What to work on:
Only the stretch below from the line holding "- **Reduced Onboarding" through the line holding "### HasPermissionResources" should be restated, word for word and with both ends included; pictures stay out.

Recorded information:

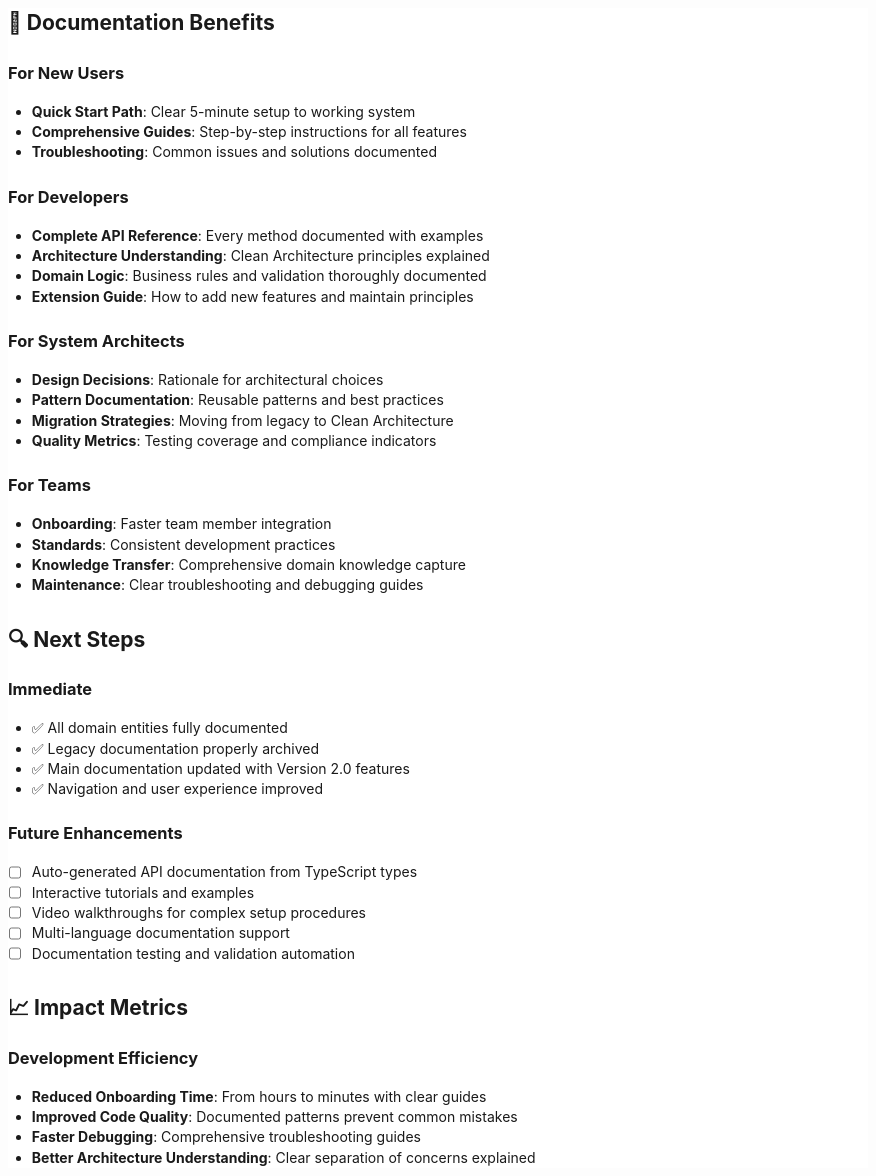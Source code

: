 ## 🚀 Documentation Benefits

### For New Users
- **Quick Start Path**: Clear 5-minute setup to working system
- **Comprehensive Guides**: Step-by-step instructions for all features
- **Troubleshooting**: Common issues and solutions documented

### For Developers
- **Complete API Reference**: Every method documented with examples
- **Architecture Understanding**: Clean Architecture principles explained
- **Domain Logic**: Business rules and validation thoroughly documented
- **Extension Guide**: How to add new features and maintain principles

### For System Architects
- **Design Decisions**: Rationale for architectural choices
- **Pattern Documentation**: Reusable patterns and best practices
- **Migration Strategies**: Moving from legacy to Clean Architecture
- **Quality Metrics**: Testing coverage and compliance indicators

### For Teams
- **Onboarding**: Faster team member integration
- **Standards**: Consistent development practices
- **Knowledge Transfer**: Comprehensive domain knowledge capture
- **Maintenance**: Clear troubleshooting and debugging guides

## 🔍 Next Steps

### Immediate
- ✅ All domain entities fully documented
- ✅ Legacy documentation properly archived
- ✅ Main documentation updated with Version 2.0 features
- ✅ Navigation and user experience improved

### Future Enhancements
- [ ] Auto-generated API documentation from TypeScript types
- [ ] Interactive tutorials and examples
- [ ] Video walkthroughs for complex setup procedures
- [ ] Multi-language documentation support
- [ ] Documentation testing and validation automation

## 📈 Impact Metrics

### Development Efficiency
- **Reduced Onboarding Time**: From hours to minutes with clear guides
- **Improved Code Quality**: Documented patterns prevent common mistakes
- **Faster Debugging**: Comprehensive troubleshooting guides
- **Better Architecture Understanding**: Clear separation of concerns explained
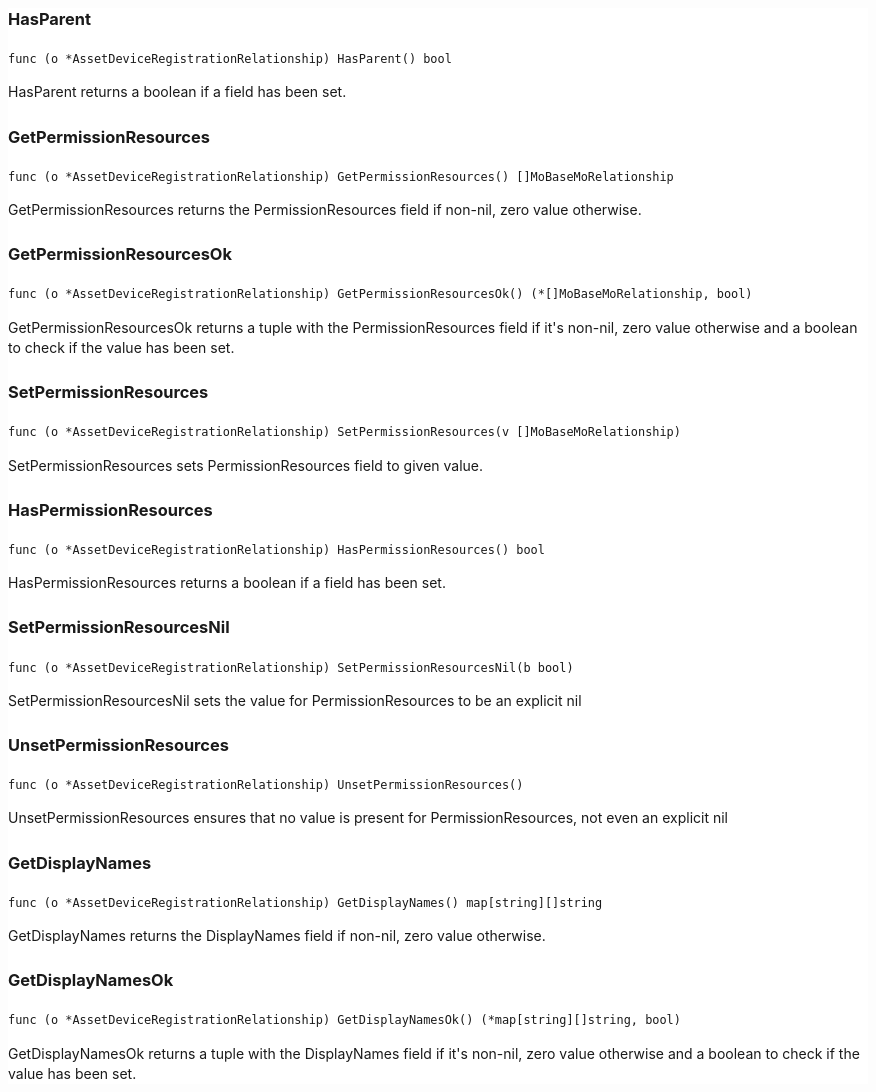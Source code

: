 ### HasParent

`func (o *AssetDeviceRegistrationRelationship) HasParent() bool`

HasParent returns a boolean if a field has been set.

### GetPermissionResources

`func (o *AssetDeviceRegistrationRelationship) GetPermissionResources() []MoBaseMoRelationship`

GetPermissionResources returns the PermissionResources field if non-nil, zero value otherwise.

### GetPermissionResourcesOk

`func (o *AssetDeviceRegistrationRelationship) GetPermissionResourcesOk() (*[]MoBaseMoRelationship, bool)`

GetPermissionResourcesOk returns a tuple with the PermissionResources field if it's non-nil, zero value otherwise
and a boolean to check if the value has been set.

### SetPermissionResources

`func (o *AssetDeviceRegistrationRelationship) SetPermissionResources(v []MoBaseMoRelationship)`

SetPermissionResources sets PermissionResources field to given value.

### HasPermissionResources

`func (o *AssetDeviceRegistrationRelationship) HasPermissionResources() bool`

HasPermissionResources returns a boolean if a field has been set.

### SetPermissionResourcesNil

`func (o *AssetDeviceRegistrationRelationship) SetPermissionResourcesNil(b bool)`

 SetPermissionResourcesNil sets the value for PermissionResources to be an explicit nil

### UnsetPermissionResources
`func (o *AssetDeviceRegistrationRelationship) UnsetPermissionResources()`

UnsetPermissionResources ensures that no value is present for PermissionResources, not even an explicit nil
### GetDisplayNames

`func (o *AssetDeviceRegistrationRelationship) GetDisplayNames() map[string][]string`

GetDisplayNames returns the DisplayNames field if non-nil, zero value otherwise.

### GetDisplayNamesOk

`func (o *AssetDeviceRegistrationRelationship) GetDisplayNamesOk() (*map[string][]string, bool)`

GetDisplayNamesOk returns a tuple with the DisplayNames field if it's non-nil, zero value otherwise
and a boolean to check if the value has been set.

Result of the exercise:
- **Reduced Onboarding Time**: From hours to minutes with clear guides
- **Improved Code Quality**: Documented patterns prevent common mistakes
- **Faster Debugging**: Comprehensive troubleshooting guides
- **Better Architecture Understanding**: Clear separation of concerns explained
Source code

: ### HasParent

`func (o *AssetDeviceRegistrationRelationship) HasParent() bool`

HasParent returns a boolean if a field has been set.

### GetPermissionResources

`func (o *AssetDeviceRegistrationRelationship) GetPermissionResources() []MoBaseMoRelationship`

GetPermissionResources returns the PermissionResources field if non-nil, zero value otherwise.

### GetPermissionResourcesOk

`func (o *AssetDeviceRegistrationRelationship) GetPermissionResourcesOk() (*[]MoBaseMoRelationship, bool)`

GetPermissionResourcesOk returns a tuple with the PermissionResources field if it's non-nil, zero value otherwise
and a boolean to check if the value has been set.

### SetPermissionResources

`func (o *AssetDeviceRegistrationRelationship) SetPermissionResources(v []MoBaseMoRelationship)`

SetPermissionResources sets PermissionResources field to given value.

### HasPermissionResources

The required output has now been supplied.